Stored data:
☆ ☆ ☆ ☆ ☆
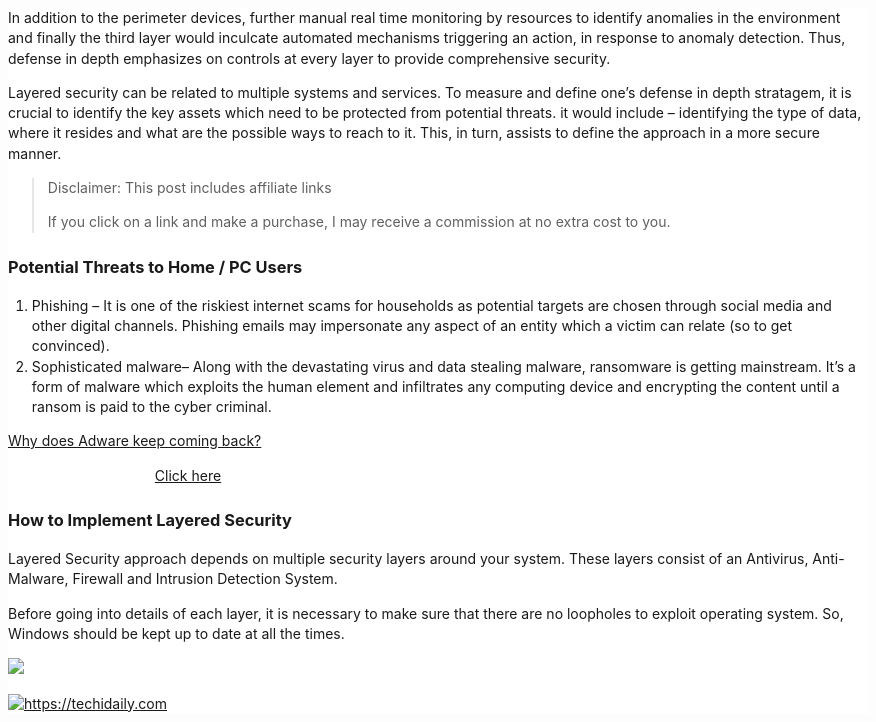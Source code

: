 In addition to the perimeter devices, further manual real time monitoring by resources to identify anomalies in the environment and finally the third layer would inculcate automated mechanisms triggering an action, in response to anomaly detection. Thus, defense in depth emphasizes on controls at every layer to provide comprehensive security.

Layered security can be related to multiple systems and services. To measure and define one’s defense in depth stratagem, it is crucial to identify the key assets which need to be protected from potential threats. it would include – identifying the type of data, where it resides and what are the possible ways to reach to it. This, in turn, assists to define the approach in a more secure manner.

>  Disclaimer: This post includes affiliate links
>
>  If you click on a link and make a purchase, I may receive a commission at no extra cost to you.
>

### Potential Threats to Home / PC Users

1. Phishing – It is one of the riskiest internet scams for households as potential targets are chosen through social media and other digital channels. Phishing emails may impersonate any aspect of an entity which a victim can relate (so to get convinced).
2. Sophisticated malware– Along with the devastating virus and data stealing malware, ransomware is getting mainstream. It’s a form of malware which exploits the human element and infiltrates any computing device and encrypting the content until a ransom is paid to the cyber criminal.

[Why does Adware keep coming back?](https://tools.techidaily.com/malwarefox/products/)


<span id="1160850">
					<video width="576" height="324" style="cursor:pointer"
           poster="//a.impactradius-go.com/display-clicktoplayimage/1160850.png"
           onclick="if(!this.playClicked){this.play();this.setAttribute('controls',true);this.playClicked=true;}">
	   <source src="//a.impactradius-go.com/display-ad/14559-1160850">
	   <img src="//a.impactradius-go.com/display-clicktoplayimage/1160850.png" style="border: none; height: 100%; width: 100%; object-fit: contain">
	</video>
	<div style="width:360px;text-align:center"><a href="javascript:window.open(decodeURIComponent('https%3A%2F%2Fpropmoneyinc.pxf.io%2Fc%2F5597632%2F1160850%2F14559'), '_blank');void(0);">Click here</a></div>
</span>
<img height="0" width="0" src="https://imp.pxf.io/i/5597632/1160850/14559" style="position:absolute;visibility:hidden;" border="0" />


### How to Implement Layered Security

Layered Security approach depends on multiple security layers around your system. These layers consist of an Antivirus, Anti-Malware, Firewall and Intrusion Detection System.

Before going into details of each layer, it is necessary to make sure that there are no loopholes to exploit operating system. So, Windows should be kept up to date at all the times.

![](https://www.malwarefox.com/wp-content/uploads/2016/07/idea-xxl.png)


<a href="https://aligracehair.sjv.io/c/5597632/2135396/19272" target="_top" id="2135396">
  <img src="//a.impactradius-go.com/display-ad/19272-2135396" border="0" alt="https://techidaily.com" width="160" height="90"/>
</a>
<img height="0" width="0" src="https://aligracehair.sjv.io/i/5597632/2135396/19272" style="position:absolute;visibility:hidden;" border="0" />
☆ ☆ ☆ ☆ ☆
Exercise goal: Could every line above be set down exactly, with the pictures omitted?

Response box:
Source code

: In addition to the perimeter devices, further manual real time monitoring by resources to identify anomalies in the environment and finally the third layer would inculcate automated mechanisms triggering an action, in response to anomaly detection. Thus, defense in depth emphasizes on controls at every layer to provide comprehensive security.

Layered security can be related to multiple systems and services. To measure and define one’s defense in depth stratagem, it is crucial to identify the key assets which need to be protected from potential threats. it would include – identifying the type of data, where it resides and what are the possible ways to reach to it. This, in turn, assists to define the approach in a more secure manner.

>  Disclaimer: This post includes affiliate links
>
>  If you click on a link and make a purchase, I may receive a commission at no extra cost to you.
>

### Potential Threats to Home / PC Users

1. Phishing – It is one of the riskiest internet scams for households as potential targets are chosen through social media and other digital channels. Phishing emails may impersonate any aspect of an entity which a victim can relate (so to get convinced).
2. Sophisticated malware– Along with the devastating virus and data stealing malware, ransomware is getting mainstream. It’s a form of malware which exploits the human element and infiltrates any computing device and encrypting the content until a ransom is paid to the cyber criminal.

[Why does Adware keep coming back?](https://tools.techidaily.com/malwarefox/products/)


<span id="1160850">
					<video width="576" height="324" style="cursor:pointer"
           poster="//a.impactradius-go.com/display-clicktoplayimage/1160850.png"
           onclick="if(!this.playClicked){this.play();this.setAttribute('controls',true);this.playClicked=true;}">
	   <source src="//a.impactradius-go.com/display-ad/14559-1160850">
	   <img src="//a.impactradius-go.com/display-clicktoplayimage/1160850.png" style="border: none; height: 100%; width: 100%; object-fit: contain">
	</video>
	<div style="width:360px;text-align:center"><a href="javascript:window.open(decodeURIComponent('https%3A%2F%2Fpropmoneyinc.pxf.io%2Fc%2F5597632%2F1160850%2F14559'), '_blank');void(0);">Click here</a></div>
</span>
<img height="0" width="0" src="https://imp.pxf.io/i/5597632/1160850/14559" style="position:absolute;visibility:hidden;" border="0" />


### How to Implement Layered Security

Layered Security approach depends on multiple security layers around your system. These layers consist of an Antivirus, Anti-Malware, Firewall and Intrusion Detection System.

Before going into details of each layer, it is necessary to make sure that there are no loopholes to exploit operating system. So, Windows should be kept up to date at all the times.

![](https://www.malwarefox.com/wp-content/uploads/2016/07/idea-xxl.png)


<a href="https://aligracehair.sjv.io/c/5597632/2135396/19272" target="_top" id="2135396">
  <img src="//a.impactradius-go.com/display-ad/19272-2135396" border="0" alt="https://techidaily.com" width="160" height="90"/>
</a>
<img height="0" width="0" src="https://aligracehair.sjv.io/i/5597632/2135396/19272" style="position:absolute;visibility:hidden;" border="0" />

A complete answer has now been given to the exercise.